*** Opening Records ***

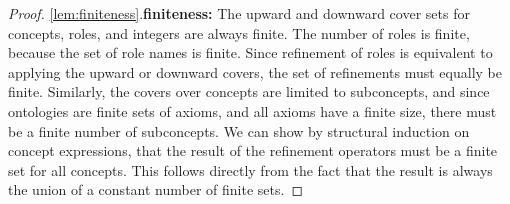 \begin{proof}
\item \ref{lem:finiteness}.\enspace \textbf{finiteness:\enspace}
The upward and downward cover sets for concepts, roles, and integers are always finite. The number of roles is finite, because the set of role names is finite. Since refinement of roles is equivalent to applying the upward or downward covers, the set of refinements must equally be finite. Similarly, the covers over concepts are limited to subconcepts, and since ontologies are finite sets of axioms, and all axioms have a finite size, there must be a finite number of subconcepts. We can show by structural induction on concept expressions, that the result of the refinement operators must be a finite set for all concepts. This follows directly from the fact that the result is always the union of a constant number of finite sets. 


\end{proof}
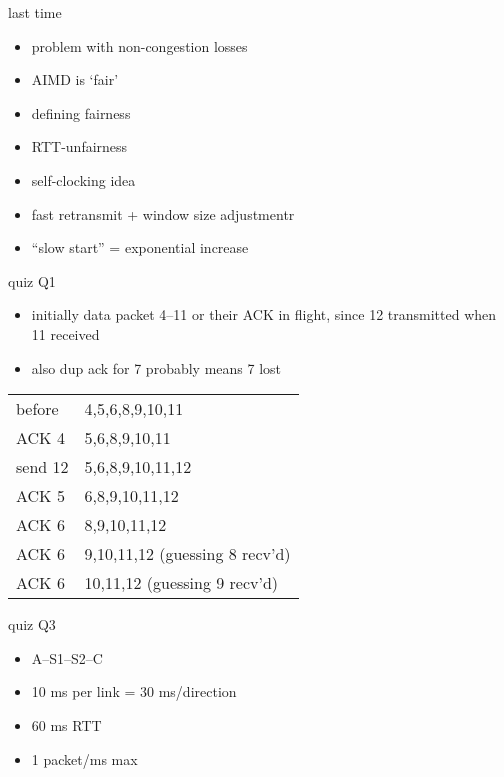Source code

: \date{}
\title{}
\date{}
\usepackage{pgfplots}
\pgfplotsset{compat=1.16}

\begin{frame}
    \titlepage
\end{frame}


\begin{frame}{last time}
    \begin{itemize}
    \item problem with non-congestion losses
    \item AIMD is `fair'
    \item defining fairness
    \item RTT-unfairness
    \item self-clocking idea
    \item fast retransmit + window size adjustmentr
    \item ``slow start'' = exponential increase
    \end{itemize}
\end{frame}

\begin{frame}{quiz Q1}
\begin{itemize}
\item initially data packet 4--11 or their ACK in flight, since 12 transmitted when 11 received
\item also dup ack for 7 probably means 7 lost
\end{itemize}
\begin{tabular}{ll}
before & 4,5,6,8,9,10,11\\
ACK 4 & 5,6,8,9,10,11 \\
send 12 & 5,6,8,9,10,11,12 \\
ACK 5 & 6,8,9,10,11,12 \\
ACK 6 & 8,9,10,11,12  \\
ACK 6 & 9,10,11,12 (guessing 8 recv'd) \\
ACK 6 & 10,11,12 (guessing 9 recv'd) \\
\end{tabular}
\end{frame}

\begin{frame}{quiz Q3}
\begin{itemize}
\item A--S1--S2--C
\item 10 ms per link = 30 ms/direction
\item 60 ms RTT
\item 1 packet/ms max
\end{itemize}
\end{frame}

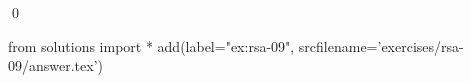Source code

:
\begin{ex} 
  \label{ex:rsa-09}
  
  \qed
\end{ex} 
\begin{python0}
from solutions import *
add(label="ex:rsa-09",
    srcfilename='exercises/rsa-09/answer.tex') 
\end{python0}
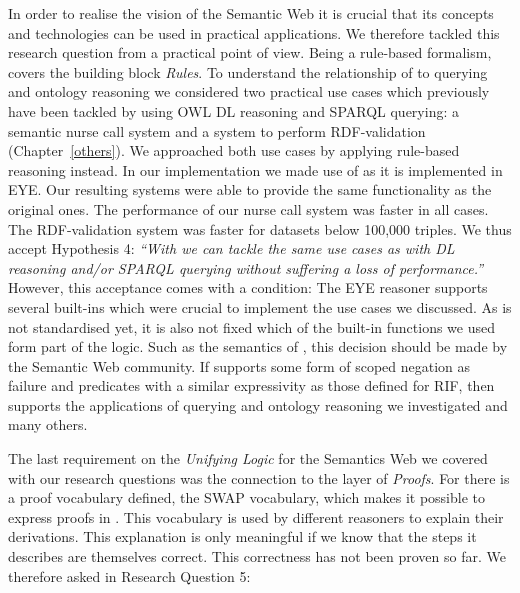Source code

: In order to realise the vision of the Semantic Web it is crucial that its concepts and technologies can be used in practical applications. We therefore 
tackled this research question  from a practical point of view. Being a rule-based formalism, \nthree covers the building block \emph{Rules}.
To understand the relationship of \nthree to querying and ontology reasoning we 
%
% 
considered two practical use cases which previously have been tackled by using OWL DL reasoning and SPARQL querying: a semantic nurse call 
system and a system to perform RDF-validation (Chapter~\ref{others}). %
We approached both use cases by applying rule-based reasoning instead. In our implementation we made use of \nthree %
as it is implemented in EYE.
Our resulting systems were able to provide the same functionality as the original ones.
The performance of our nurse call system was faster in all cases.  
The RDF-validation system was faster for datasets below 100,000 triples. 
We thus accept %
Hypothesis 4:
\emph{
``With \nthreelogic %
we can tackle the same use cases as with \owl DL reasoning and/or SPARQL querying without suffering a loss of performance.''
} However, this acceptance comes with a condition: The EYE reasoner supports several built-ins which were crucial to implement the use cases we discussed. 
As \nthreelogic is not standardised yet, it is also not fixed which of the built-in functions we used form part of the logic. Such as the semantics of \nthree, this decision should be 
made by the Semantic Web community. If \nthree supports some form of scoped negation as failure and predicates with a similar expressivity as those defined for RIF, then \nthree supports 
the
applications of querying and ontology reasoning we investigated and many others.




The last requirement on the \emph{Unifying Logic} for the Semantics Web we covered with our research questions was the connection to the layer of \emph{Proofs}.
For \nthree there is a proof vocabulary defined, the SWAP vocabulary,  which makes it possible to express proofs in \nthree. This vocabulary is used by different reasoners 
to explain their derivations. This explanation is only meaningful if we know that the steps it describes are themselves correct. This correctness has not been proven so far.
We therefore asked in Research Question 5:

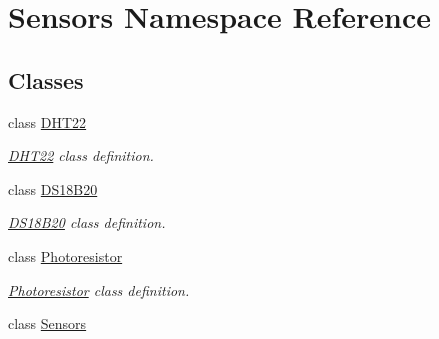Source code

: \hypertarget{namespaceSensors}{}\section{Sensors Namespace Reference}
\label{namespaceSensors}
\subsection*{Classes}
\begin{DoxyCompactItemize}
\item 
class \hyperlink{classSensors_1_1DHT22}{D\+H\+T22}
\begin{DoxyCompactList}\small\item\em \hyperlink{classSensors_1_1DHT22}{D\+H\+T22} class definition. \end{DoxyCompactList}\item 
class \hyperlink{classSensors_1_1DS18B20}{D\+S18\+B20}
\begin{DoxyCompactList}\small\item\em \hyperlink{classSensors_1_1DS18B20}{D\+S18\+B20} class definition. \end{DoxyCompactList}\item 
class \hyperlink{classSensors_1_1Photoresistor}{Photoresistor}
\begin{DoxyCompactList}\small\item\em \hyperlink{classSensors_1_1Photoresistor}{Photoresistor} class definition. \end{DoxyCompactList}\item 
class \hyperlink{classSensors_1_1Sensors}{Sensors}
\end{DoxyCompactItemize}
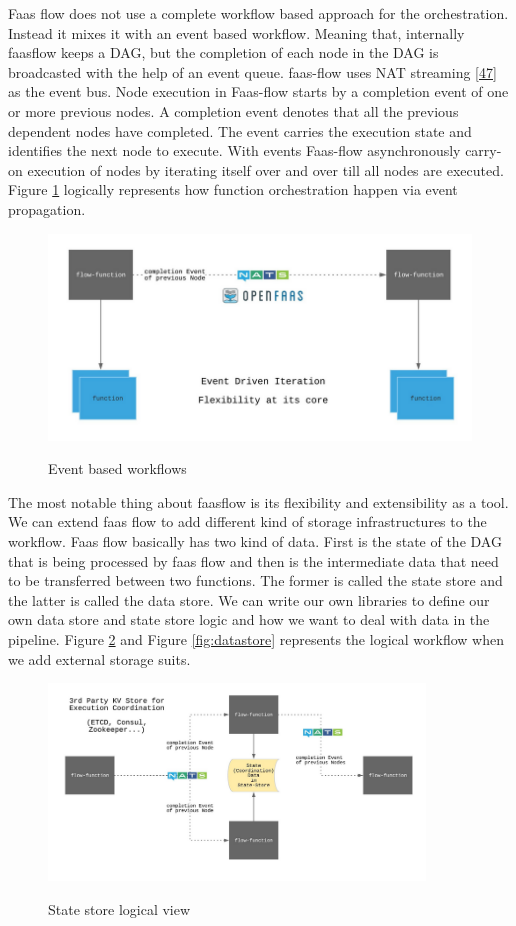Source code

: \documentclass[12pt,titlepage]{article}
\begin{document}
Faas flow does not use a complete workflow based approach for the orchestration.
Instead it mixes it with an event based workflow. Meaning that, internally
faasflow keeps a DAG, but the completion of each node in the DAG is broadcasted
with the help of an event queue. faas-flow uses NAT streaming \hyperref[ref:47]{[47}] as the event
bus. Node execution in Faas-flow starts by a completion event of one or more
previous nodes. A completion event denotes that all the previous dependent nodes
have completed. The event carries the execution state and identifies the next
node to execute. With events Faas-flow asynchronously carry-on execution of
nodes by iterating itself over and over till all nodes are executed. Figure
\ref{fig:nat} logically represents how function orchestration happen via event
propagation.

\begin{figure}[!h]
    \caption{Event based workflows}
    \centering
    \includegraphics[width=130mm]{./thesis_images/nat.png}
    \label{fig:nat}
\end{figure}

The most notable thing about faasflow is its flexibility and extensibility as a
tool. We can extend faas flow to add different kind of storage infrastructures
to the workflow. Faas flow basically has two kind of data. First is the state of
the DAG that is being processed by faas flow and then is the intermediate data
that need to be transferred between two functions. The former is called the state
store and the latter is called the data store.  We can write our own libraries
to define our own data store and state store logic and how we want to deal with
data in the pipeline. Figure \ref{fig:statestore} and Figure \ref{fig:datastore}
represents the logical workflow when we add external storage suits.

\begin{figure}[!h]
    \caption{State store logical view}
    \centering
    \includegraphics[width=100mm]{./thesis_images/statestore.png}
    \label{fig:statestore}
\end{figure}
\end{document}
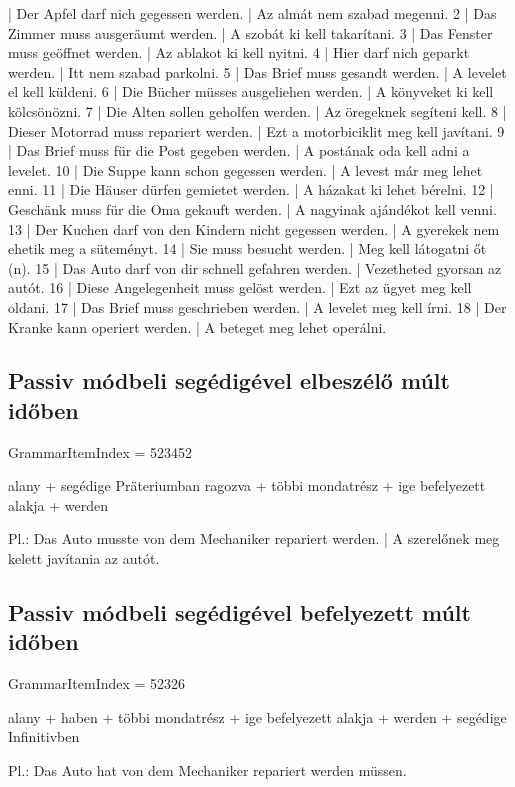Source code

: \documentclass{article}
\newenvironment{desc}{\verbatim}{\endverbatim}
\newenvironment{exmp}{\verbatim}{\endverbatim}
\begin{document}
\begin{exmp}
1 | Der Apfel darf nich gegessen werden. | Az almát nem szabad megenni.
2 | Das Zimmer muss ausgeräumt werden. | A szobát ki kell takarítani.
3 | Das Fenster muss geöffnet werden. | Az ablakot ki kell nyitni.
4 | Hier darf nich geparkt werden. | Itt nem szabad parkolni.
5 | Das Brief muss gesandt werden. | A levelet el kell küldeni.
6 | Die Bücher müsses ausgeliehen werden. | A könyveket ki kell kölcsönözni.
7 | Die Alten sollen geholfen werden. | Az öregeknek segíteni kell.
8 | Dieser Motorrad muss repariert werden. | Ezt a motorbiciklit meg kell javítani.
9 | Das Brief muss für die Post gegeben werden. | A postának oda kell adni a levelet.
10 | Die Suppe kann schon gegessen werden. | A levest már meg lehet enni.
11 | Die Häuser dürfen gemietet werden. | A házakat ki lehet bérelni.
12 | Geschänk muss für die Oma gekauft werden. | A nagyinak ajándékot kell venni.
13 | Der Kuchen darf von den Kindern nicht gegessen werden. | A gyerekek nem ehetik meg a süteményt.
14 | Sie muss besucht werden. | Meg kell látogatni őt (n).
15 | Das Auto darf von dir schnell gefahren werden. | Vezetheted gyorsan az autót.
16 | Diese Angelegenheit muss gelöst werden. | Ezt az ügyet meg kell oldani.
17 | Das Brief muss geschrieben werden. | A levelet meg kell írni.
18 | Der Kranke kann operiert werden. | A beteget meg lehet operálni.
\end{exmp}

\subsection{Passiv módbeli segédigével elbeszélő múlt időben}

GrammarItemIndex = 523452

\begin{desc}
alany + segédige Präteriumban ragozva + többi mondatrész + ige befelyezett alakja + werden

Pl.: Das Auto musste von dem Mechaniker repariert werden. | A szerelőnek meg kelett javítania az autót.
\end{desc}

\subsection{Passiv módbeli segédigével befelyezett múlt időben}

GrammarItemIndex = 52326

\begin{desc}
alany + haben + többi mondatrész + ige befelyezett alakja + werden + segédige Infinitivben

Pl.: Das Auto hat von dem Mechaniker repariert werden müssen.
\end{desc}
\end{document}
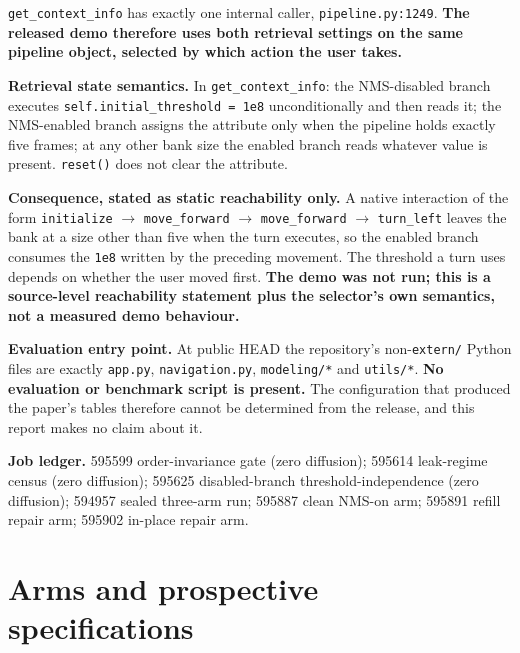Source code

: \documentclass[11pt,a4paper]{article}
\newcommand{\code}[1]{\texttt{\small #1}}
\begin{document}
\code{get\_context\_info} has exactly one internal caller, \code{pipeline.py:1249}. \textbf{The
released demo therefore uses both retrieval settings on the same pipeline object, selected by which
action the user takes.}

\textbf{Retrieval state semantics.} In \code{get\_context\_info}: the NMS-disabled branch executes
\code{self.initial\_threshold = 1e8} unconditionally and then reads it; the NMS-enabled branch
assigns the attribute only when the pipeline holds exactly five frames; at any other bank size the
enabled branch reads whatever value is present. \code{reset()} does not clear the attribute.

\textbf{Consequence, stated as static reachability only.} A native interaction of the form
\code{initialize} $\to$ \code{move\_forward} $\to$ \code{move\_forward} $\to$ \code{turn\_left}
leaves the bank at a size other than five when the turn executes, so the enabled branch consumes the
\code{1e8} written by the preceding movement. The threshold a turn uses depends on whether the user
moved first. \textbf{The demo was not run; this is a source-level reachability statement plus the
selector's own semantics, not a measured demo behaviour.}

\textbf{Evaluation entry point.} At public HEAD the repository's non-\code{extern/} Python files are
exactly \code{app.py}, \code{navigation.py}, \code{modeling/*} and \code{utils/*}. \textbf{No
evaluation or benchmark script is present.} The configuration that produced the paper's tables
therefore cannot be determined from the release, and this report makes no claim about it.

\textbf{Job ledger.} 595599 order-invariance gate (zero diffusion); 595614 leak-regime census (zero
diffusion); 595625 disabled-branch threshold-independence (zero diffusion); 594957 sealed three-arm
run; 595887 clean NMS-on arm; 595891 refill repair arm; 595902 in-place repair arm.

\section{Arms and prospective specifications}
\end{document}

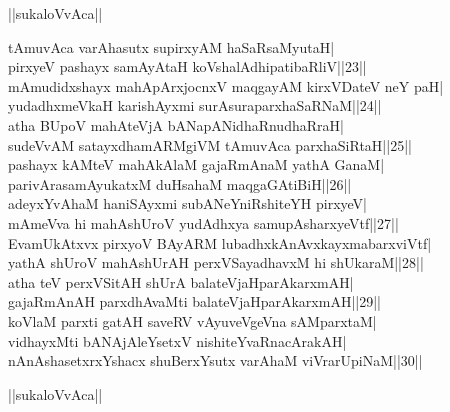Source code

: \documentclass{article}
\begin{document}
\begin{center}
||sukaloVvAca||
\end{center}

tAmuvAca varAhasutx supirxyAM haSaRsaMyutaH|\\
pirxyeV pashayx samAyAtaH koVshalAdhipatibaRliV||23||\\
mAmudidxshayx mahApArxjocnxV maqgayAM kirxVDateV neY paH|\\
yudadhxmeVkaH karishAyxmi surAsuraparxhaSaRNaM||24||\\
atha BUpoV mahAteVjA bANapANidhaRnudhaRraH|\\
sudeVvAM satayxdhamARMgiVM tAmuvAca parxhaSiRtaH||25||\\
pashayx kAMteV mahAkAlaM gajaRmAnaM yathA GanaM|\\
parivArasamAyukatxM duHsahaM maqgaGAtiBiH||26||\\
adeyxYvAhaM haniSAyxmi subANeYniRshiteYH pirxyeV|\\
mAmeVva hi mahAshUroV yudAdhxya samupAsharxyeVtf||27||\\
EvamUkAtxvx pirxyoV BAyARM lubadhxkAnAvxkayxmabarxviVtf|\\
yathA shUroV mahAshUrAH perxVSayadhavxM hi shUkaraM||28||\\
atha teV perxVSitAH shUrA balateVjaHparAkarxmAH|\\
gajaRmAnAH parxdhAvaMti balateVjaHparAkarxmAH||29||\\
koVlaM parxti gatAH saveRV vAyuveVgeVna sAMparxtaM|\\
vidhayxMti bANAjAleYsetxV nishiteYvaRnacArakAH|\\
nAnAshasetxrxYshacx shuBerxYsutx varAhaM viVrarUpiNaM||30||\\

\begin{center}
||sukaloVvAca||
\end{center}
\end{document}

*** Closing Records ***

▸ What to produce:
An exact copy of the lines above between the line holding "when 11 received" and the line holding "ACK 6 & 9,10,11,12 (guessing 8 recv'd) \\", inclusive, is the whole answer.

▸ Response to this exercise:
\item initially data packet 4--11 or their ACK in flight, since 12 transmitted when 11 received
\item also dup ack for 7 probably means 7 lost
\end{itemize}
\begin{tabular}{ll}
before & 4,5,6,8,9,10,11\\
ACK 4 & 5,6,8,9,10,11 \\
send 12 & 5,6,8,9,10,11,12 \\
ACK 5 & 6,8,9,10,11,12 \\
ACK 6 & 8,9,10,11,12  \\
ACK 6 & 9,10,11,12 (guessing 8 recv'd) \\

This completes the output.